I find myself getting tied up in knots at times, trying to give everyone opportunities to have this kind of experience - we see the great results that can be achieved for the participants, their carers, families and friends and want that for others. But giving real choice means enabling people to come and go in sessions as they choose and listening to people who say they just aren't interested.
I spoke to Linda from Oldham Life Story Network about our projects, She was helpful in her straightforwardness. She said 'Lifestory work is not for everyone, it's to support the person, and to put out what they want to share.' In other words, it's centred around personal choice.
We've had people drop out of session before, when the act of remembering has just been too painful for them - due to the content of the memory, or the frustrations of the fight for that memory (due to dementia, or other health conditions) or other barriers. But what if someone is unsure, or their capacity for decision-making is shaky?
There are tricky judgements to be made sometimes, and none of us are infallible. In a recent session, a member of staff encouraged a participant in our group to stay, even when she was clearly agitated and wanted to leave. Often in these situations, we'll step in and suggest that the person leave. However, we also have to respect the insight and judgement of staff too. It's a balancing act, the staff usually know the participant much better than we do, and therefore should know how far to push - but such moments leave me feeling uncomfortable. We also have to look at the happiness of the whole group, when one person feels agitated, it can easily spread to others.

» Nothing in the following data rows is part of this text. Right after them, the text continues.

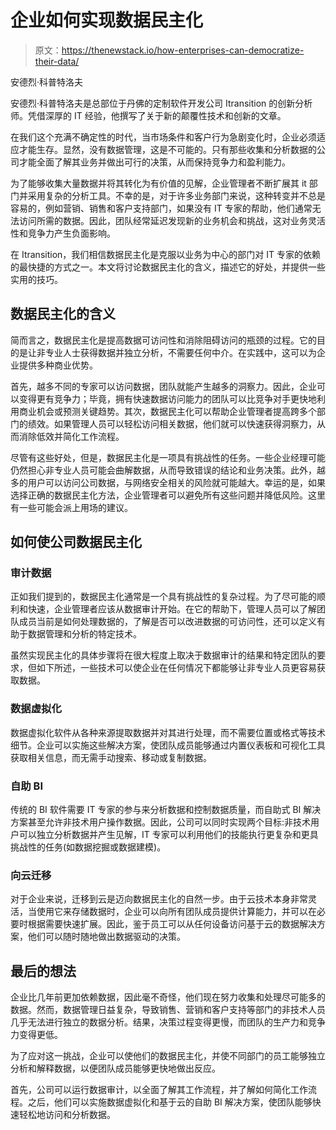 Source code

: # 企业如何实现数据民主化

> 原文：<https://thenewstack.io/how-enterprises-can-democratize-their-data/>

安德烈·科普特洛夫

安德烈·科普特洛夫是总部位于丹佛的定制软件开发公司 Itransition 的创新分析师。凭借深厚的 IT 经验，他撰写了关于新的颠覆性技术和创新的文章。

在我们这个充满不确定性的时代，当市场条件和客户行为急剧变化时，企业必须适应才能生存。显然，没有数据管理，这是不可能的。只有那些收集和分析数据的公司才能全面了解其业务并做出可行的决策，从而保持竞争力和盈利能力。

为了能够收集大量数据并将其转化为有价值的见解，企业管理者不断扩展其 it 部门并采用复杂的分析工具。不幸的是，对于许多业务部门来说，这种转变并不总是容易的，例如营销、销售和客户支持部门，如果没有 IT 专家的帮助，他们通常无法访问所需的数据。因此，团队经常延迟发现新的业务机会和挑战，这对业务灵活性和竞争力产生负面影响。

在 Itransition，我们相信数据民主化是克服以业务为中心的部门对 IT 专家的依赖的最快捷的方式之一。本文将讨论数据民主化的含义，描述它的好处，并提供一些实用的技巧。

## 数据民主化的含义

简而言之，数据民主化是提高数据可访问性和消除阻碍访问的瓶颈的过程。它的目的是让非专业人士获得数据并独立分析，不需要任何中介。在实践中，这可以为企业提供多种商业优势。

首先，越多不同的专家可以访问数据，团队就能产生越多的洞察力。因此，企业可以变得更有竞争力；毕竟，拥有快速数据访问能力的团队可以比竞争对手更快地利用商业机会或预测关键趋势。其次，数据民主化可以帮助企业管理者提高跨多个部门的绩效。如果管理人员可以轻松访问相关数据，他们就可以快速获得洞察力，从而消除低效并简化工作流程。

尽管有这些好处，但是，数据民主化是一项具有挑战性的任务。一些企业经理可能仍然担心非专业人员可能会曲解数据，从而导致错误的结论和业务决策。此外，越多的用户可以访问公司数据，与网络安全相关的风险就可能越大。幸运的是，如果选择正确的数据民主化方法，企业管理者可以避免所有这些问题并降低风险。这里有一些可能会派上用场的建议。

## 如何使公司数据民主化

### 审计数据

正如我们提到的，数据民主化通常是一个具有挑战性的复杂过程。为了尽可能的顺利和快速，企业管理者应该从数据审计开始。在它的帮助下，管理人员可以了解团队成员当前是如何处理数据的，了解是否可以改进数据的可访问性，还可以定义有助于数据管理和分析的特定技术。

虽然实现民主化的具体步骤将在很大程度上取决于数据审计的结果和特定团队的要求，但如下所述，一些技术可以使企业在任何情况下都能够让非专业人员更容易获取数据。

### 数据虚拟化

数据虚拟化软件从各种来源提取数据并对其进行处理，而不需要位置或格式等技术细节。企业可以实施这些解决方案，使团队成员能够通过内置仪表板和可视化工具获取相关信息，而无需手动搜索、移动或复制数据。

### 自助 BI

传统的 BI 软件需要 IT 专家的参与来分析数据和控制数据质量，而自助式 BI 解决方案甚至允许非技术用户操作数据。因此，公司可以同时实现两个目标:非技术用户可以独立分析数据并产生见解，IT 专家可以利用他们的技能执行更复杂和更具挑战性的任务(如数据挖掘或数据建模)。

### 向云迁移

对于企业来说，迁移到云是迈向数据民主化的自然一步。由于云技术本身非常灵活，当使用它来存储数据时，企业可以向所有团队成员提供计算能力，并可以在必要时根据需要快速扩展。因此，鉴于员工可以从任何设备访问基于云的数据解决方案，他们可以随时随地做出数据驱动的决策。

## 最后的想法

企业比几年前更加依赖数据，因此毫不奇怪，他们现在努力收集和处理尽可能多的数据。然而，数据管理日益复杂，导致销售、营销和客户支持等部门的非技术人员几乎无法进行独立的数据分析。结果，决策过程变得更慢，而团队的生产力和竞争力变得更低。

为了应对这一挑战，企业可以使他们的数据民主化，并使不同部门的员工能够独立分析和解释数据，以便团队成员能够更快地做出反应。

首先，公司可以运行数据审计，以全面了解其工作流程，并了解如何简化工作流程。之后，他们可以实施数据虚拟化和基于云的自助 BI 解决方案，使团队能够快速轻松地访问和分析数据。

<svg xmlns:xlink="http://www.w3.org/1999/xlink" viewBox="0 0 68 31" version="1.1"><title>Group</title> <desc>Created with Sketch.</desc></svg> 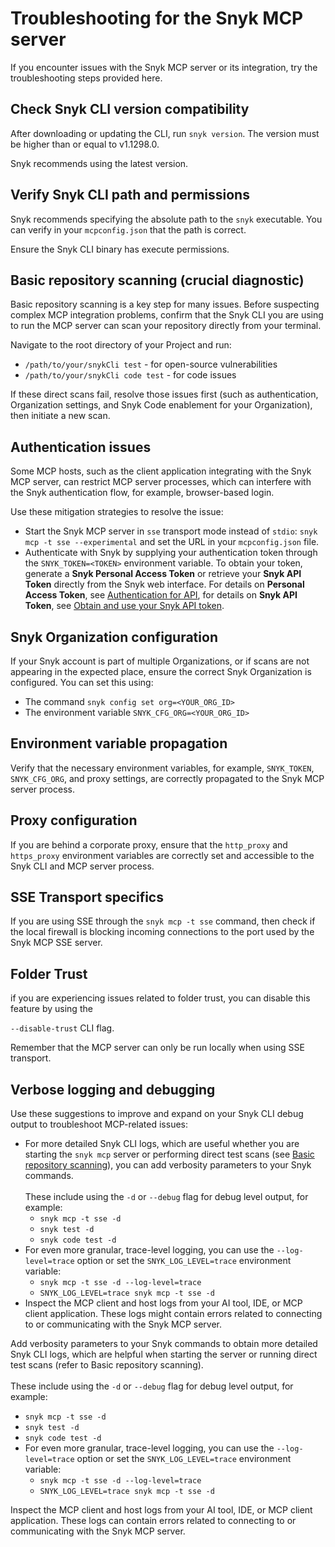 # Troubleshooting for the Snyk MCP server

If you encounter issues with the Snyk MCP server or its integration, try the troubleshooting steps provided here.

## Check Snyk CLI version compatibility

After downloading or updating the CLI, run `snyk version`. The version must be higher than or equal to v1.1298.0.&#x20;

Snyk recommends using the latest version.

## Verify Snyk CLI path and permissions

Snyk recommends specifying the absolute path to the `snyk` executable. You can verify in your `mcpconfig.json` that the path is correct.

Ensure the Snyk CLI binary has execute permissions.

## Basic repository scanning (crucial diagnostic)

Basic repository scanning is a key step for many issues. Before suspecting complex MCP integration problems, confirm that the Snyk CLI you are using to run the MCP server can scan your repository directly from your terminal.

Navigate to the root directory of your Project and run:

* `/path/to/your/snykCli test` - for open-source vulnerabilities
* `/path/to/your/snykCli code test` - for code issues

If these direct scans fail, resolve those issues first (such as authentication, Organization settings, and Snyk Code enablement for your Organization), then initiate a new scan.

## Authentication issues

Some MCP hosts, such as the client application integrating with the Snyk MCP server, can restrict MCP server processes, which can interfere with the Snyk authentication flow, for example, browser-based login.

Use these mitigation strategies to resolve the issue:

* Start the Snyk MCP server in `sse` transport mode instead of `stdio`: `snyk mcp -t sse --experimental` and set the URL in your `mcpconfig.json` file.
* Authenticate with Snyk by supplying your authentication token through the `SNYK_TOKEN=<TOKEN>` environment variable. To obtain your token, generate a **Snyk Personal Access Token** or retrieve your **Snyk API Token** directly from the Snyk web interface. For details on **Personal Access Token**, see [Authentication for API](../../snyk-api/authentication-for-api/), for details on **Snyk API Token**, see [Obtain and use your Snyk API token](../../discover-snyk/getting-started/#obtain-and-use-your-snyk-api-token).

## Snyk Organization configuration

If your Snyk account is part of multiple Organizations, or if scans are not appearing in the expected place, ensure the correct Snyk Organization is configured. You can set this using:

* The command `snyk config set org=<YOUR_ORG_ID>`
* The environment variable `SNYK_CFG_ORG=<YOUR_ORG_ID>`

## Environment variable propagation

Verify that the necessary environment variables, for example, `SNYK_TOKEN`, `SNYK_CFG_ORG`, and proxy settings, are correctly propagated to the Snyk MCP server process.

## Proxy configuration

If you are behind a corporate proxy, ensure that the `http_proxy` and `https_proxy` environment variables are correctly set and accessible to the Snyk CLI and MCP server process.

## SSE Transport specifics

If you are using SSE through the `snyk mcp -t sse` command, then check if the local firewall is blocking incoming connections to the port used by the Snyk MCP SSE server.

## Folder Trust

if you are experiencing issues related to folder trust, you can disable this feature by using the&#x20;

`--disable-trust` CLI flag.

Remember that the MCP server can only be run locally when using SSE transport.

## Verbose logging and debugging

Use these suggestions to improve and expand on your Snyk CLI debug output to troubleshoot MCP-related issues:

* For more detailed Snyk CLI logs, which are useful whether you are starting the `snyk mcp` server or performing direct test scans (see [Basic repository scanning](troubleshooting-for-the-snyk-mcp-server.md#basic-repository-scanning-crucial-diagnostic)), you can add verbosity parameters to your Snyk commands.\
  \
  These include using the `-d` or `--debug` flag for debug level output, for example:
  * `snyk mcp -t sse -d`
  * `snyk test -d`
  * `snyk code test -d`
* For even more granular, trace-level logging, you can use the `--log-level=trace` option or set the `SNYK_LOG_LEVEL=trace` environment variable:
  * `snyk mcp -t sse -d --log-level=trace`&#x20;
  * `SNYK_LOG_LEVEL=trace snyk mcp -t sse -d`
* Inspect the MCP client and host logs from your AI tool, IDE, or MCP client application. These logs might contain errors related to connecting to or communicating with the Snyk MCP server.

Add verbosity parameters to your Snyk commands to obtain more detailed Snyk CLI logs, which are helpful when starting the server or running direct test scans (refer to Basic repository scanning).\
\
These include using the `-d` or `--debug` flag for debug level output, for example:

* `snyk mcp -t sse -d`
* `snyk test -d`
* `snyk code test -d`
* For even more granular, trace-level logging, you can use the `--log-level=trace` option or set the `SNYK_LOG_LEVEL=trace` environment variable:
  * `snyk mcp -t sse -d --log-level=trace`&#x20;
  * `SNYK_LOG_LEVEL=trace snyk mcp -t sse -d`

Inspect the MCP client and host logs from your AI tool, IDE, or MCP client application. These logs can contain errors related to connecting to or communicating with the Snyk MCP server.
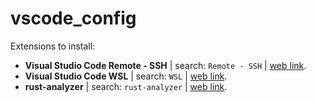 # vscode_config

Extensions to install:
- **Visual Studio Code Remote - SSH** | search: `Remote - SSH` | [web link](https://marketplace.visualstudio.com/items?itemName=ms-vscode-remote.remote-ssh).
- **Visual Studio Code WSL** | search: `WSL` | [web link](https://marketplace.visualstudio.com/items?itemName=ms-vscode-remote.remote-wsl).
- **rust-analyzer** | search: `rust-analyzer` | [web link](https://marketplace.visualstudio.com/items?itemName=rust-lang.rust-analyzer).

We have worked with people with difficult histories before - reminiscing with holocaust survivors and former refugees was challenging at the time. Recently we have been working with a women, who over the course of our encounters, revealed a very disturbing past, with memories of beatings for her and her mother from her father, and hints at abuse from her husband and former boss. She seemed to find it cathartic to talk about these issues in the group - an unburdening - but she couldn't stop herself coming back to the subject, whatever else we were talking about. This impacted on the whole group. I believe that the issues raised for her personally were so serious that they needed individual attention. We have discussed this with the staff, and don't feel it appropriate to work further with her - and will be referring her for receive professional support.